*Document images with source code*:
BEGIN
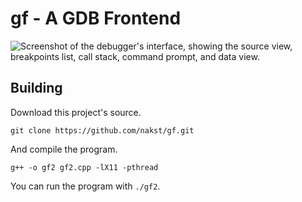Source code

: # **gf** - A GDB Frontend

![Screenshot of the debugger's interface, showing the source view, breakpoints list, call stack, command prompt, and data view.](https://i.imgur.com/ic7irlc.png)

## Building

Download this project's source.

    git clone https://github.com/nakst/gf.git

And compile the program.

    g++ -o gf2 gf2.cpp -lX11 -pthread

You can run the program with `./gf2`.
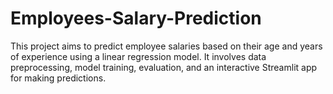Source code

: # Employees-Salary-Prediction
This project aims to predict employee salaries based on their age and years of experience using a linear regression model. It involves data preprocessing, model training, evaluation, and an interactive Streamlit app for making predictions.
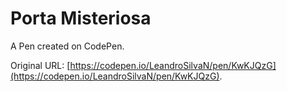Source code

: # Porta Misteriosa

A Pen created on CodePen.

Original URL: [https://codepen.io/LeandroSilvaN/pen/KwKJQzG](https://codepen.io/LeandroSilvaN/pen/KwKJQzG).

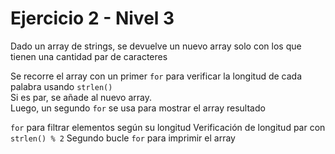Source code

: # Ejercicio 2 - Nivel 3

Dado un array de strings, se devuelve un nuevo array solo con los que tienen una cantidad par de caracteres

Se recorre el array con un primer `for` para verificar la longitud de cada palabra usando `strlen()`  
Si es par, se añade al nuevo array.  
Luego, un segundo `for` se usa para mostrar el array resultado

`for` para filtrar elementos según su longitud
Verificación de longitud par con `strlen() % 2`
Segundo bucle `for` para imprimir el array
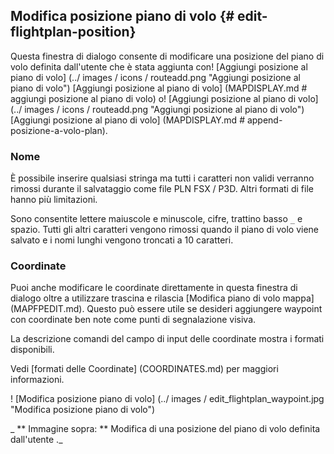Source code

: ## Modifica posizione piano di volo {# edit-flightplan-position}

Questa finestra di dialogo consente di modificare una posizione del piano di volo definita dall'utente che è stata aggiunta con! [Aggiungi posizione al piano di volo] (../ images / icons / routeadd.png "Aggiungi posizione al piano di volo") [Aggiungi posizione al piano di volo] (MAPDISPLAY.md # aggiungi posizione al piano di volo) o! [Aggiungi posizione al piano di volo] (../ images / icons / routeadd.png "Aggiungi posizione al piano di volo") [Aggiungi posizione al piano di volo] (MAPDISPLAY.md # append-posizione-a-volo-plan).

### Nome

È possibile inserire qualsiasi stringa ma tutti i caratteri non validi verranno rimossi durante il salvataggio come file PLN FSX / P3D. Altri formati di file hanno più limitazioni.

Sono consentite lettere maiuscole e minuscole, cifre, trattino basso `_` e spazio. Tutti gli altri caratteri vengono rimossi quando il piano di volo viene salvato e i nomi lunghi vengono troncati a 10 caratteri.

### Coordinate

Puoi anche modificare le coordinate direttamente in questa finestra di dialogo oltre a utilizzare trascina e rilascia [Modifica piano di volo mappa] (MAPFPEDIT.md). Questo può essere utile se desideri aggiungere waypoint con coordinate ben note come punti di segnalazione visiva.

La descrizione comandi del campo di input delle coordinate mostra i formati disponibili.

Vedi [formati delle Coordinate] (COORDINATES.md) per maggiori informazioni.

! [Modifica posizione piano di volo] (../ images / edit_flightplan_waypoint.jpg "Modifica posizione piano di volo")

_ ** Immagine sopra: ** Modifica di una posizione del piano di volo definita dall'utente ._

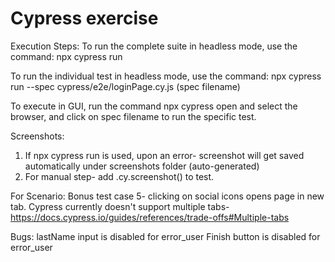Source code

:# Cypress exercise
Execution Steps:
To run the complete suite in headless mode, use the command:
npx cypress run

To run the individual test in headless mode, use the command:
npx cypress run --spec cypress/e2e/loginPage.cy.js (spec filename)

To execute in GUI, run the command
npx cypress open and select the browser, and click on spec filename to run the specific test.

Screenshots:
1) If npx cypress run is used, upon an error- screenshot will get saved automatically under screenshots folder (auto-generated)
2) For manual step- add .cy.screenshot() to test.

For Scenario: Bonus test case 5- clicking on social icons opens page in new tab. Cypress currently doesn't support multiple tabs- https://docs.cypress.io/guides/references/trade-offs#Multiple-tabs

Bugs:
lastName input is disabled for error_user
Finish button is disabled for error_user

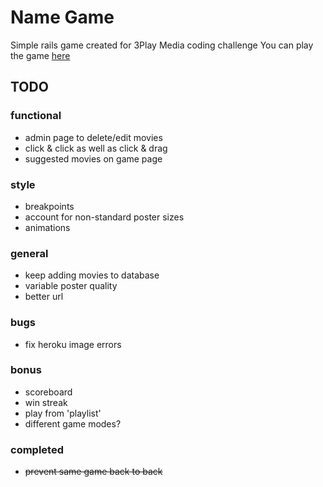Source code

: # Name Game

Simple rails game created for 3Play Media coding challenge
You can play the game [here](https://name-game-3play.herokuapp.com/)

## TODO
### functional
- admin page to delete/edit movies
- click & click as well as click & drag
- suggested movies on game page

### style
- breakpoints
- account for non-standard poster sizes
- animations

### general
- keep adding movies to database
- variable poster quality
- better url

### bugs
- fix heroku image errors

### bonus
- scoreboard
- win streak
- play from 'playlist'
- different game modes?

### completed
- ~~prevent same game back to back~~
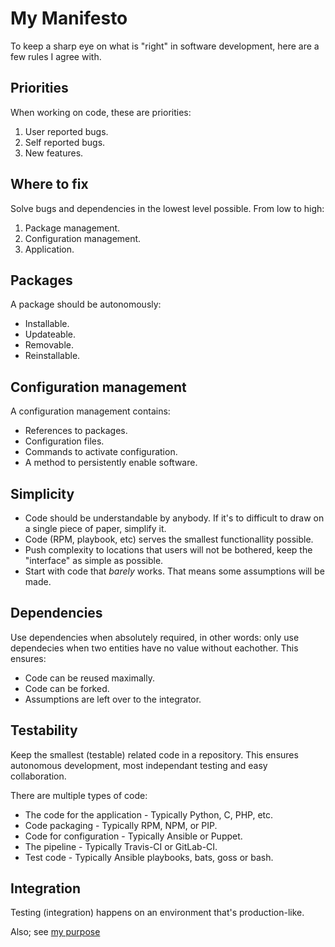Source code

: # My Manifesto

To keep a sharp eye on what is "right" in software development, here are a few rules I agree with.

## Priorities
When working on code, these are priorities:
1. User reported bugs.
2. Self reported bugs.
3. New features.

## Where to fix
Solve bugs and dependencies in the lowest level possible. From low to high:
1. Package management.
2. Configuration management.
3. Application.

## Packages
A package should be autonomously:
- Installable.
- Updateable.
- Removable.
- Reinstallable.

## Configuration management
A configuration management contains:
- References to packages.
- Configuration files.
- Commands to activate configuration.
- A method to persistently enable software.

## Simplicity
- Code should be understandable by anybody. If it's to difficult to draw on a single piece of paper, simplify it.
- Code (RPM, playbook, etc) serves the smallest functionallity possible.
- Push complexity to locations that users will not be bothered, keep the "interface" as simple as possible.
- Start with code that *barely* works. That means some assumptions will be made.

## Dependencies
Use dependencies when absolutely required, in other words: only use dependecies when two entities have no value without eachother. This ensures:
- Code can be reused maximally.
- Code can be forked.
- Assumptions are left over to the integrator.
 
## Testability
Keep the smallest (testable) related code in a repository. This ensures autonomous development, most independant testing and easy collaboration.
 
There are multiple types of code:
- The code for the application - Typically Python, C, PHP, etc.
- Code packaging - Typically RPM, NPM, or PIP.
- Code for configuration - Typically Ansible or Puppet.
- The pipeline - Typically Travis-CI or GitLab-CI.
- Test code - Typically Ansible playbooks, bats, goss or bash.

## Integration
Testing (integration) happens on an environment that's production-like.

Also; see [my purpose](https://github.com/robertdebock/purpose)
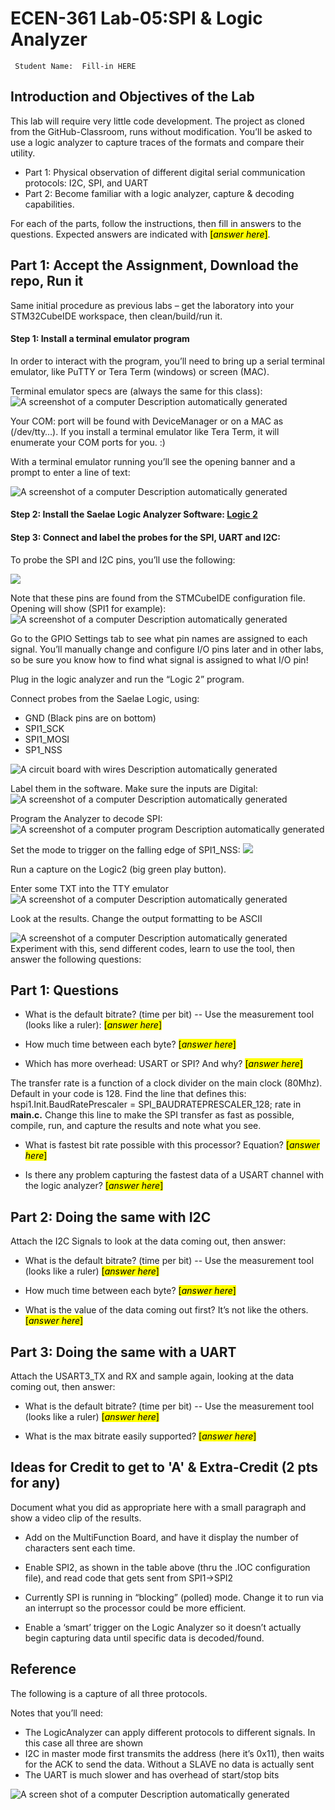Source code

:# ECEN-361 Lab-05:SPI & Logic Analyzer

     Student Name:  Fill-in HERE

## Introduction and Objectives of the Lab

This lab will require very little code development. The project as cloned from the GitHub-Classroom, runs without modification. You’ll be asked to use a logic analyzer to capture traces of the formats and compare their utility.

- Part 1: Physical observation of different digital serial communication protocols: I2C, SPI, and UART
- Part 2: Become familiar with a logic analyzer, capture & decoding capabilities.

For each of the parts, follow the instructions, then fill in answers to the questions. Expected answers are indicated with <mark>[*answer here*]</mark>.

## Part 1: Accept the Assignment, Download the repo, Run it

Same initial procedure as previous labs – get the laboratory into your STM32CubeIDE workspace, then clean/build/run it.

#### Step 1: Install a terminal emulator program

In order to interact with the program, you’ll need to bring up a serial terminal emulator, like PuTTY or Tera Term (windows) or screen (MAC).

Terminal emulator specs are (always the same for this class):
![A screenshot of a computer Description automatically generated](media/882ca964308ef4205da643920ba17e74.png)

Your COM: port will be found with DeviceManager or on a MAC as (/dev/tty…). If you install a terminal emulator like Tera Term, it will enumerate your COM ports for you. :)

With a terminal emulator running you’ll see the opening banner and a prompt to enter a line of text:

![A screenshot of a computer Description automatically generated](media/ed4011ac6d395eff2f0655ee1e7c0f97.png)

#### Step 2: Install the Saelae Logic Analyzer Software: [Logic 2](https://www.saleae.com/downloads/)

#### Step 3: Connect and label the probes for the SPI, UART and I2C:

To probe the SPI and I2C pins, you’ll use the following:

![](media/d5fa4df94685e0bb8c8541c91e4aabde.png)

Note that these pins are found from the STMCubeIDE configuration file. Opening will show (SPI1 for example):
![A screenshot of a computer Description automatically generated](media/5c9b944fc4426cec69226305fbca80bd.png)

Go to the GPIO Settings tab to see what pin names are assigned to each signal. You’ll manually change and configure I/O pins later and in other labs, so be sure you know how to find what signal is assigned to what I/O pin!

Plug in the logic analyzer and run the “Logic 2” program.

Connect probes from the Saelae Logic, using:

- GND (Black pins are on bottom)
- SPI1_SCK
- SPI1_MOSI
- SP1_NSS

![A circuit board with wires Description automatically generated](media/c881588d604d57405b3388adf3e42807.png)

Label them in the software. Make sure the inputs are Digital:
![A screenshot of a computer Description automatically generated](media/8497fae159b07b17ca4e4284654b25f0.png)

Program the Analyzer to decode SPI:
![A screenshot of a computer program Description automatically generated](media/f611c99d272dfe2e1a4e41603a4f9bb0.png)

Set the mode to trigger on the falling edge of SPI1_NSS:
![](media/3581b472df544c25626a2c5516a6995a.png)

Run a capture on the Logic2 (big green play button).

Enter some TXT into the TTY emulator![A screenshot of a computer Description automatically generated](media/e909f102dd64c11c5619232531556422.png)

Look at the results. Change the output formatting to be ASCII

![A screenshot of a computer Description automatically generated](media/fd7f6eb58b4646583564621bed24fdd3.png)Experiment with this, send different codes, learn to use the tool, then answer the following questions:

## Part 1: Questions

* What is the default bitrate?  (time per bit)  -- Use the measurement tool (looks like a ruler): <mark>[*answer here*]</mark>

* How much time between each byte? <mark>[*answer here*]</mark>

* Which has more overhead:  USART or SPI? And why? <mark>[*answer here*]</mark>

The transfer rate is a function of a clock divider on the main clock (80Mhz). Default in your code is 128. Find the line that defines this: hspi1.Init.BaudRatePrescaler = SPI_BAUDRATEPRESCALER_128; rate in **main.c.** Change this line to make the SPI transfer as fast as possible, compile, run, and capture the results and note what you see.

* What is fastest bit rate possible with this processor?  Equation? <mark>[*answer here*]</mark>

* Is there any problem capturing the fastest data of a USART channel with the logic analyzer? <mark>[*answer here*]</mark>

## Part 2: Doing the same with I2C

Attach the I2C Signals to look at the data coming out, then answer:

* What is the default bitrate?  (time per bit)  -- Use the measurement tool (looks like a ruler) <mark>[*answer here*]</mark>

* How much time between each byte? <mark>[*answer here*]</mark>

* What is the value of the data coming out first?  It’s not like the others. <mark>[*answer here*]</mark>

## Part 3: Doing the same with a UART

Attach the USART3_TX and RX and sample again, looking at the data coming out, then answer:

* What is the default bitrate?  (time per bit)  -- Use the measurement tool (looks like a ruler) <mark>[*answer here*]</mark>

* What is the max bitrate easily supported? <mark>[*answer here*]</mark>

## Ideas for Credit to get to 'A' & Extra-Credit (2 pts for any)

Document what you did as appropriate here with a small paragraph and show a video clip of the results.

* Add on the MultiFunction Board, and have it display the number of characters sent each time.

* Enable SPI2, as shown in the table above (thru the .IOC configuration file), and read code that gets sent from SPI1->SPI2

* Currently SPI is running in “blocking” (polled) mode.  Change it to run via an interrupt so the processor could be more efficient.

* Enable a ‘smart’ trigger on the Logic Analyzer so it doesn’t actually begin capturing data until specific data is decoded/found.

## Reference

The following is a capture of all three protocols.

Notes that you’ll need:

- The LogicAnalyzer can apply different protocols to different signals. In this case all three are shown
- I2C in master mode first transmits the address (here it’s 0x11), then waits for the ACK to send the data. Without a SLAVE no data is actually sent
- The UART is much slower and has overhead of start/stop bits

![A screen shot of a computer Description automatically generated](media/a23903139a8f27019f1dbef9024cb7b8.png)
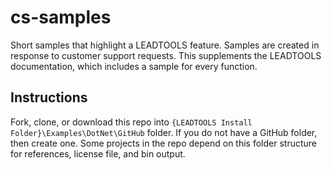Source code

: # cs-samples
Short samples that highlight a LEADTOOLS feature.  Samples are created in response to customer support requests.  This supplements the LEADTOOLS documentation, which includes a sample for every function.


## Instructions

Fork, clone, or download this repo into `{LEADTOOLS Install Folder}\Examples\DotNet\GitHub` folder.  If you do not have a GitHub folder, then create one.  Some projects in the repo depend on this folder structure for references, license file, and bin output.
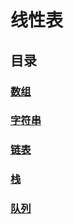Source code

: # 线性表

## 目录

### [数组](./linear-list/contents.md)

### [字符串]()

### [链表](./tree/contents.md)

### [栈](./graph/contents.md)

### [队列](./hash-table/contents.md)

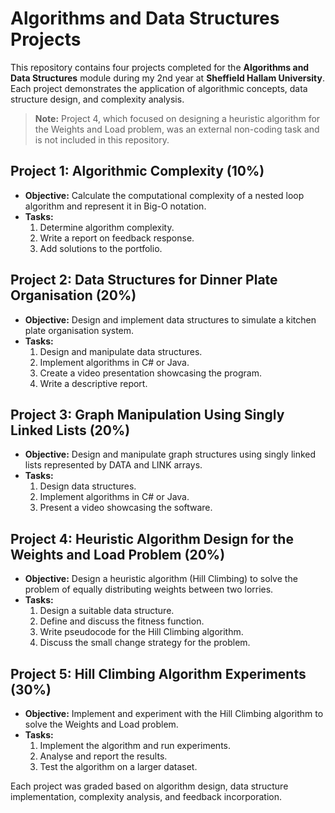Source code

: # Algorithms and Data Structures Projects

This repository contains four projects completed for the **Algorithms and Data Structures** module during my 2nd year at **Sheffield Hallam University**. Each project demonstrates the application of algorithmic concepts, data structure design, and complexity analysis.

> **Note:** Project 4, which focused on designing a heuristic algorithm for the Weights and Load problem, was an external non-coding task and is not included in this repository.

## Project 1: Algorithmic Complexity (10%)
- **Objective:** Calculate the computational complexity of a nested loop algorithm and represent it in Big-O notation.
- **Tasks:** 
  1. Determine algorithm complexity.
  2. Write a report on feedback response.
  3. Add solutions to the portfolio.

## Project 2: Data Structures for Dinner Plate Organisation (20%)
- **Objective:** Design and implement data structures to simulate a kitchen plate organisation system.
- **Tasks:**
  1. Design and manipulate data structures.
  2. Implement algorithms in C# or Java.
  3. Create a video presentation showcasing the program.
  4. Write a descriptive report.

## Project 3: Graph Manipulation Using Singly Linked Lists (20%)
- **Objective:** Design and manipulate graph structures using singly linked lists represented by DATA and LINK arrays.
- **Tasks:**
  1. Design data structures.
  2. Implement algorithms in C# or Java.
  3. Present a video showcasing the software.

## Project 4: Heuristic Algorithm Design for the Weights and Load Problem (20%)
- **Objective:** Design a heuristic algorithm (Hill Climbing) to solve the problem of equally distributing weights between two lorries.
- **Tasks:**
  1. Design a suitable data structure.
  2. Define and discuss the fitness function.
  3. Write pseudocode for the Hill Climbing algorithm.
  4. Discuss the small change strategy for the problem.

## Project 5: Hill Climbing Algorithm Experiments (30%)
- **Objective:** Implement and experiment with the Hill Climbing algorithm to solve the Weights and Load problem.
- **Tasks:**
  1. Implement the algorithm and run experiments.
  2. Analyse and report the results.
  3. Test the algorithm on a larger dataset.

Each project was graded based on algorithm design, data structure implementation, complexity analysis, and feedback incorporation.
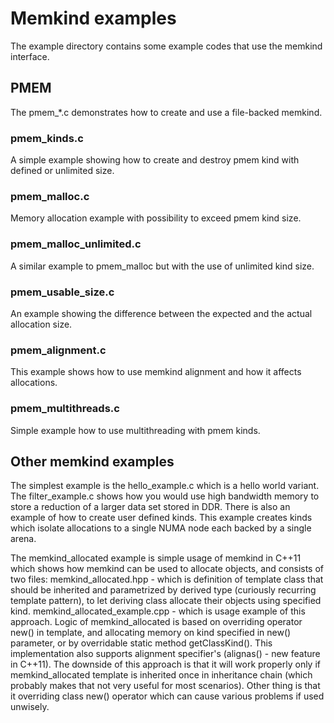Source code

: # Memkind examples

The example directory contains some example codes that use the memkind
interface.

## PMEM

The pmem_*.c demonstrates how to create and use a file-backed memkind.

### pmem_kinds.c

A simple example showing how to create and destroy pmem kind with defined or unlimited size.

### pmem_malloc.c

Memory allocation example with possibility to exceed pmem kind size.

### pmem_malloc_unlimited.c

A similar example to pmem_malloc but with the use of unlimited kind size.

### pmem_usable_size.c

An example showing the difference between the expected and the actual allocation size.

### pmem_alignment.c

This example shows how to use memkind alignment and how it affects allocations.

### pmem_multithreads.c

Simple example how to use multithreading with pmem kinds.

## Other memkind examples

The simplest example is the hello_example.c which is a hello world
variant.  The filter_example.c shows how you would use high bandwidth
memory to store a reduction of a larger data set stored in DDR. There is
also an example of how to create user defined kinds.  This example
creates kinds which isolate allocations to a single NUMA node each
backed by a single arena.

The memkind_allocated example is simple usage of memkind in C++11 which
shows how memkind can be used to allocate objects, and consists of two files:
memkind_allocated.hpp - which is definition of template class that should be
inherited and parametrized by derived type (curiously recurring template
pattern), to let deriving class allocate their objects using specified kind.
memkind_allocated_example.cpp - which is usage example of this approach.
Logic of memkind_allocated is based on overriding operator new() in template,
and allocating memory on kind specified in new() parameter, or by overridable
static method getClassKind(). This implementation also supports alignment
specifier's (alignas() - new feature in C++11).
The downside of this approach is that it will work properly only if
memkind_allocated template is inherited once in inheritance chain (which
probably makes that not very useful for most scenarios). Other thing is that it
overriding class new() operator which can cause various problems if used
unwisely.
END
*What you need to do*:
Which of the lines above contain "shown"? Return them all.

*Response to this exercise*:
* Enable SPI2, as shown in the table above (thru the .IOC configuration file), and read code that gets sent from SPI1->SPI2
- The LogicAnalyzer can apply different protocols to different signals. In this case all three are shown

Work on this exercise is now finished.